Firm doubles margin at construction and infrastructure business

John Morgan

Morgan Sindall turned in a bumper set of results last year as it saw pre-tax profit climb by nearly half and margins at its construction and infrastructure business more than double.

The firm said revenue was up 9% to £2.8bn with the group seeing its overall operating margin climb from 1.9% to 2.5%. Pre-tax profit was up 48% to £64.9m.

Chief executive John Morgan said he expected margins at construction and infrastructure to head north again this year and added that the group expected to beat expectations in trading this year.

He said: “We are confident of another good year of progress and with this positive momentum are well-placed to deliver a result for the year which is slightly above our previous expectations.”

Cenkos analyst Kevin Cammack said he was forecasting profit of £70.3m in 2018, ahead of the £68.3m consensus.

Construction and infrastructure is the largest part of the business and saw turnover climb 6% to £1.4bn with operating profit jumping 129% to £20.4m. Operating margin jumped from 0.7% to 1.5% helped by an imporved performance at its construction business. 

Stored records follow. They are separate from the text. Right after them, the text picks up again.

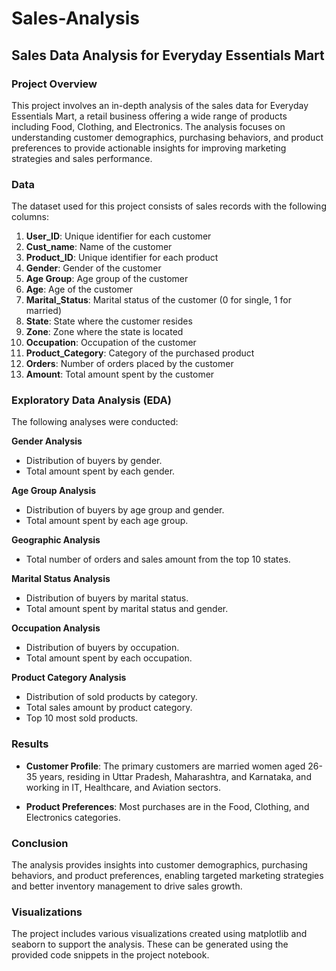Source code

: # Sales-Analysis

## Sales Data Analysis for Everyday Essentials Mart

### Project Overview

This project involves an in-depth analysis of the sales data for Everyday Essentials Mart, a retail business offering a wide range of products including Food, Clothing, and Electronics. The analysis focuses on understanding customer demographics, purchasing behaviors, and product preferences to provide actionable insights for improving marketing strategies and sales performance.

### Data

The dataset used for this project consists of sales records with the following columns:

1. **User_ID**: Unique identifier for each customer 
2. **Cust_name**: Name of the customer 
3. **Product_ID**: Unique identifier for each product 
4. **Gender**: Gender of the customer 
5. **Age Group**: Age group of the customer 
6. **Age**: Age of the customer 
7. **Marital_Status**: Marital status of the customer (0 for single, 1 for married) 
8. **State**: State where the customer resides 
9. **Zone**: Zone where the state is located 
10. **Occupation**: Occupation of the customer 
11. **Product_Category**: Category of the purchased product 
12. **Orders**: Number of orders placed by the customer 
13. **Amount**: Total amount spent by the customer

### Exploratory Data Analysis (EDA)

The following analyses were conducted: 

**Gender Analysis**
+ Distribution of buyers by gender. 
+ Total amount spent by each gender. 

**Age Group Analysis**
+ Distribution of buyers by age group and gender. 
+ Total amount spent by each age group. 

**Geographic Analysis**
+ Total number of orders and sales amount from the top 10 states. 

**Marital Status Analysis**
+ Distribution of buyers by marital status. 
+ Total amount spent by marital status and gender. 

**Occupation Analysis**
+ Distribution of buyers by occupation. 
+ Total amount spent by each occupation.

**Product Category Analysis**
+ Distribution of sold products by category. 
+ Total sales amount by product category. 
+ Top 10 most sold products.

### Results 

+ **Customer Profile**: The primary customers are married women aged 26-35 years, residing in Uttar Pradesh, Maharashtra, and Karnataka, and working in IT, Healthcare, and Aviation sectors.

+ **Product Preferences**: Most purchases are in the Food, Clothing, and Electronics categories.

### Conclusion

The analysis provides insights into customer demographics, purchasing behaviors, and product preferences, enabling targeted marketing strategies and better inventory management to drive sales growth. 

### Visualizations 

The project includes various visualizations created using matplotlib and seaborn to support the analysis. These can be generated using the provided code snippets in the project notebook.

Morgan (pictured) said the firm would continue to focus on improving margins at the arm with construction, which is working on a £1bn Knowledge Quarter scheme in Liverpool called Paddington Village, posting an operating margin of 1.3% – up from break even in 2016 – and infrastructure edging up to 1.7%. The firm has said it wants its construction business to be hitting 2% margins with infrastructure, which is working on a £15m deal to upgrade Old Street roundabout in east London for Transport for London, aiming for 2.5%.

Its fit-out business saw workloads increase 16% to £735m with operating margins being hiked from 4.3% to 5.3%. The firm is fitting out the Canary Wharf offices of the Cabinet Office but has also picked up significant wins outside London and the South-east including work for Network Rail in Birmingham, law firm Freshfields Bruckhaus Deringer in Manchester and for Bristol city council.

Cammack said the stand-out performers had been its fit-out and construction businesses and hailed the ongoing recovery of the firm after being hit with £15m of losses in 2015 caused by problem jobs. “[It’s] another excellent trading performance by the group and the fact that its momentum is not yet a thing of the past.”

Morgan Sindall’s partnership housing business, which includes its Lovell brand, saw revenue climb 9% to £474m with operating profit up 5% to £14.1m, although operating margins slipped from 3.1% to 3% with the firm blaming increased costs on a scheme in London for the fall.

In November, Lovell picked up a contract worth around £250m by the Ministry of Defence to build more than 900 new homes on Salisbury Plain for troops returning home from bases in Germany.